Over 30 killed, 100 wounded in Russian rocket strike on Ukrainian station, rail company says
More than 30 people were killed and over 100 were wounded in a Russian rocket strike on a railway station in east Ukraine on Friday as civilians tried to evacuate to safer parts of the country, the state railway company said, Reuters reported.
It said two Russian rockets had struck a station in the city of Kramatorsk which is used for the evacuation of civilians from areas under bombardment by Russian forces.
“Two rockets hit Kramatorsk railway station,” Ukrainian Railways said in a statement.

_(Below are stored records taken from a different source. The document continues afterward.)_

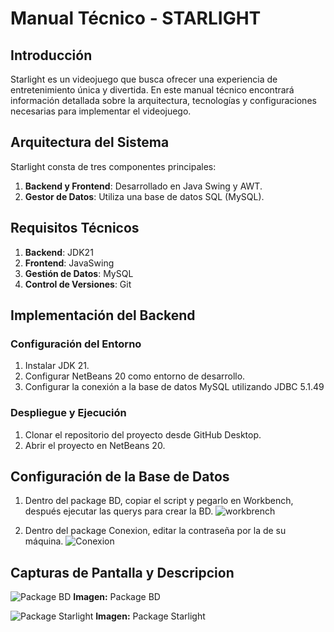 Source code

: # Manual Técnico - STARLIGHT

## Introducción
Starlight es un videojuego que busca ofrecer una experiencia de entretenimiento única y divertida.
En este manual técnico encontrará información detallada sobre la arquitectura, tecnologías y configuraciones necesarias para implementar el videojuego.

## Arquitectura del Sistema
Starlight consta de tres componentes principales:
1. **Backend y Frontend**: Desarrollado en Java Swing y AWT.
2. **Gestor de Datos**: Utiliza una base de datos SQL (MySQL).

## Requisitos Técnicos
1. **Backend**: JDK21
2. **Frontend**: JavaSwing
3. **Gestión de Datos**: MySQL
4. **Control de Versiones**: Git

## Implementación del Backend
### Configuración del Entorno
1. Instalar JDK 21.
2. Configurar NetBeans 20 como entorno de desarrollo.
3. Configurar la conexión a la base de datos MySQL utilizando JDBC 5.1.49

### Despliegue y Ejecución
1. Clonar el repositorio del proyecto desde GitHub Desktop.
2. Abrir el proyecto en NetBeans 20.

## Configuración de la Base de Datos
1. Dentro del package BD, copiar el script y pegarlo en Workbench, después ejecutar las querys para crear la BD.
![workbrench](https://github.com/davco0720/Starlight/blob/main/Documentaci%C3%B3n%20y%20ayuda/img_tec/work.png)

2. Dentro del package Conexion, editar la contraseña por la de su máquina.
![Conexion](https://github.com/davco0720/Starlight/blob/main/Documentaci%C3%B3n%20y%20ayuda/img_tec/conexion.png)

## Capturas de Pantalla y Descripcion

![Package BD](https://github.com/davco0720/Starlight/blob/main/Documentaci%C3%B3n%20y%20ayuda/img_tec/packbd.png)
**Imagen:** Package BD

![Package Starlight](https://github.com/davco0720/Starlight/blob/main/Documentaci%C3%B3n%20y%20ayuda/img_tec/packstar.png)
**Imagen:** Package Starlight
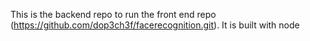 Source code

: This is the backend repo to run the front end repo  (https://github.com/dop3ch3f/facerecognition.git).
It is built with node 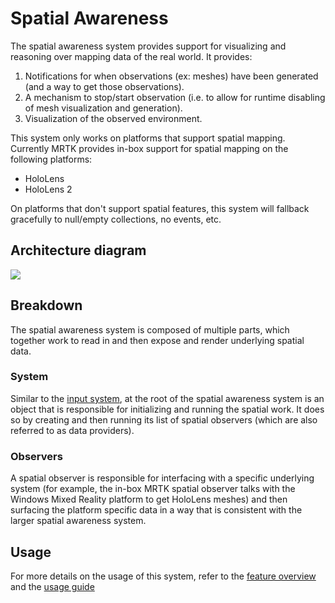 # Spatial Awareness

The spatial awareness system provides support for visualizing and reasoning over mapping data of the real
world. It provides:

1. Notifications for when observations (ex: meshes) have been generated (and a way to get those observations).
2. A mechanism to stop/start observation (i.e. to allow for runtime disabling of mesh visualization and generation).
3. Visualization of the observed environment.

This system only works on platforms that support spatial mapping. Currently MRTK provides in-box support
for spatial mapping on the following platforms:

- HoloLens
- HoloLens 2

On platforms that don't support spatial features, this system will fallback gracefully to null/empty
collections, no events, etc.

## Architecture diagram

![](../Images/SpatialAwareness/SpatialAwarenessSystemArchitecture.png)

## Breakdown

The spatial awareness system is composed of multiple parts, which together work to read in and then
expose and render underlying spatial data.

### System

Similar to the [input system](InputSystem/Terminology.md), at the root of the spatial awareness system
is an object that is responsible for initializing and running the spatial work. It does so by creating
and then running its list of spatial observers (which are also referred to as data providers).

### Observers

A spatial observer is responsible for interfacing with a specific underlying system (for example, the
in-box MRTK spatial observer talks with the Windows Mixed Reality platform to get HoloLens meshes) and
then surfacing the platform specific data in a way that is consistent with the larger spatial awareness
system.

## Usage

For more details on the usage of this system, refer to the
[feature overview](../SpatialAwareness/SpatialAwarenessGettingStarted.md) and the
[usage guide](../SpatialAwareness/UsageGuide.md)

It later added: “According to operational data, more than 30 people were killed and more than 100 were wounded in the rocket attack on Kramatorsk railway station.”
Reuters could not verify the information. Russia did not immediately comment on the reports of the attack and the casualty toll. Moscow has denied targeting civilians since invading Ukraine on Feb. 24.
Pavlo Kyrylenko, the governor of the Donetsk region, said thousands of people had been at the station at the time the rockets struck.
“The ‘Rashists’ (‘Russian fascists’) knew very well where they were aiming and what they wanted: they wanted to sow panic and fear, they wanted to take as many civilians as possible,” he said.
Kyrylenko published a photograph online showing several bodies on the ground beside piles of suitcases and other luggage. Armed police wearing flak jackets stood beside them.
Another photo showed rescue services tackling what appeared to be a fire, with a pall of grey smoke rising into the air.
Reuters could not immediately verify the photos.
Three trains carrying evacuees were blocked in the same region of Ukraine on Thursday after an air strike on the line, according to the head of Ukrainian Railways.
Ukrainian officials say Russian forces have been regrouping for a new offensive, and that Moscow plans to seize as much territory as it can in the eastern part of Ukraine known as Donbas bordering Russia.
Local authorities in some areas have been urging civilians to leave while it is still possible, and relatively safe, to do so.